**Work to be completed**
Please copy, exactly as they appear below, the lines from the one containing "256 & 4\_hidden\_best & 98.4190 \\" through the one containing "Best FCNN result".
### Information provided
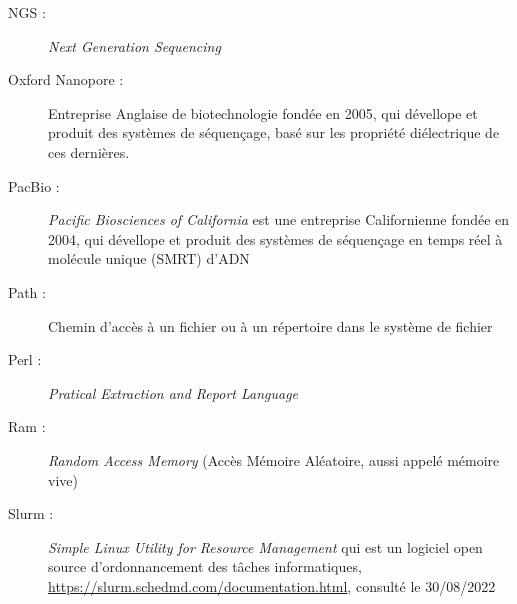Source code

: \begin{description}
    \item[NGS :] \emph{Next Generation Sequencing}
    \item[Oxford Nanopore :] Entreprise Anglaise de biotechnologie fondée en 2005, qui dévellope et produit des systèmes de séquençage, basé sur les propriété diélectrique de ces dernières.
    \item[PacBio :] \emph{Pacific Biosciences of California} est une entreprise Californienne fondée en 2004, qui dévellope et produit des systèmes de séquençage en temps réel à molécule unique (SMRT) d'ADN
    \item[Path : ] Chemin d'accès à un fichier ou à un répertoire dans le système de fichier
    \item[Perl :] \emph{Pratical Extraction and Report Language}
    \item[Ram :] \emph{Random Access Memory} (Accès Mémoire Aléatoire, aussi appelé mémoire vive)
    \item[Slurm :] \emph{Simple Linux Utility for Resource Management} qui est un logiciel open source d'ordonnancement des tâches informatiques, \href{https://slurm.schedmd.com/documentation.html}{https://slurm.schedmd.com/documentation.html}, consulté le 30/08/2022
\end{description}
######
### Information provided
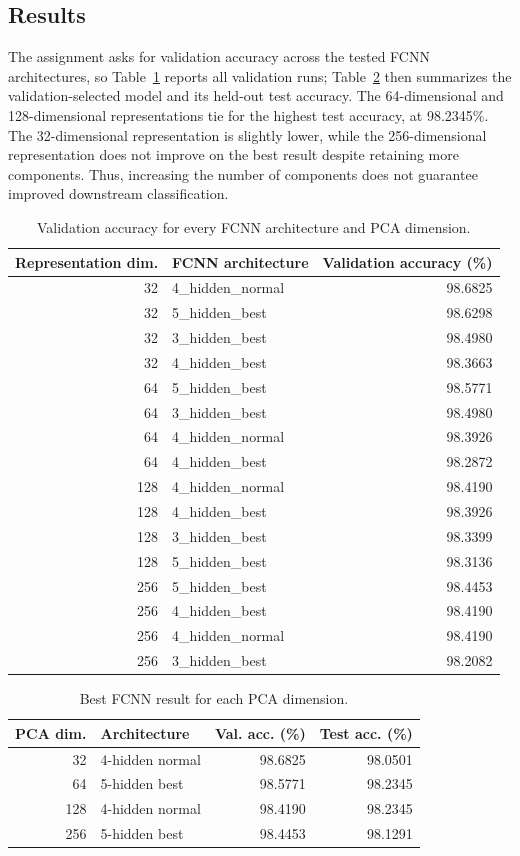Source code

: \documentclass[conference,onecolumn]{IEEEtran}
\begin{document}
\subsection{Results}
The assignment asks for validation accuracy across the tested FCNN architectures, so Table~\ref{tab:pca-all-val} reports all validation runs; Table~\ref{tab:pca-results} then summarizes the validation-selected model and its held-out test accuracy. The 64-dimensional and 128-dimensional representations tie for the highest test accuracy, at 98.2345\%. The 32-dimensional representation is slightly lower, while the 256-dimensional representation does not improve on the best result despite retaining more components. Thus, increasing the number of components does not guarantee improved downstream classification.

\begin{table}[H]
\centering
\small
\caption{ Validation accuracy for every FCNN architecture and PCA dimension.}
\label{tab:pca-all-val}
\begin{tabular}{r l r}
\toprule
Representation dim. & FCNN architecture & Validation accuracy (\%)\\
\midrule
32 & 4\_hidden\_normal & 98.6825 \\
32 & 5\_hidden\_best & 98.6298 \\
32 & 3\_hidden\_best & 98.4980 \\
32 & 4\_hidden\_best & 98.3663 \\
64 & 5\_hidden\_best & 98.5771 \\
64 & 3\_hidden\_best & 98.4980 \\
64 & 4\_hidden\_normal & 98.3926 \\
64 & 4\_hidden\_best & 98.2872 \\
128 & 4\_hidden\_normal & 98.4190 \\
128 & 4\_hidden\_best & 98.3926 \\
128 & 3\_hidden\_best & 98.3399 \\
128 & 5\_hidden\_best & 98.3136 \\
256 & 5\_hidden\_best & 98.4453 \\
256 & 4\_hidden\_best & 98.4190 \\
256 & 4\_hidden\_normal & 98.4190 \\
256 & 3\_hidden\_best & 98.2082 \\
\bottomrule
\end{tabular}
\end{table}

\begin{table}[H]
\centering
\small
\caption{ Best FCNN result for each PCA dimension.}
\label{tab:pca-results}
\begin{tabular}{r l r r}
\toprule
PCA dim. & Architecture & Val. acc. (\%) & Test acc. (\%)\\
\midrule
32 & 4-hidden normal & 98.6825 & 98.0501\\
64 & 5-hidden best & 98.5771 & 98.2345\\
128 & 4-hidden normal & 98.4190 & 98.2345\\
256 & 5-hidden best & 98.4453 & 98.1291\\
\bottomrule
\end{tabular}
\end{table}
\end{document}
######
### Information provided
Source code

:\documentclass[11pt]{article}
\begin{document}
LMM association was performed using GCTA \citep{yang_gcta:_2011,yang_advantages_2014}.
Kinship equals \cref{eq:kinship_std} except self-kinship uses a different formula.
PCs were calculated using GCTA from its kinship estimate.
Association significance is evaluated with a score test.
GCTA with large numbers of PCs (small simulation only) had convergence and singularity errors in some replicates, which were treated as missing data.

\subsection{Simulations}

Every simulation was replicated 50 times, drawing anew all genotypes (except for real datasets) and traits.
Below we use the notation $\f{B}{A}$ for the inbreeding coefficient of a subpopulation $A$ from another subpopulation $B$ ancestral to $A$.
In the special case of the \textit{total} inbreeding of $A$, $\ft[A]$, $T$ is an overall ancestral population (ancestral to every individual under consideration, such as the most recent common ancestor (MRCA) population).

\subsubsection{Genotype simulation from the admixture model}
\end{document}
######
**Result of this exercise**
256 & 4\_hidden\_best & 98.4190 \\
256 & 4\_hidden\_normal & 98.4190 \\
256 & 3\_hidden\_best & 98.2082 \\
\bottomrule
\end{tabular}
\end{table}

\begin{table}[H]
\centering
\small
\caption{ Best FCNN result for each PCA dimension.}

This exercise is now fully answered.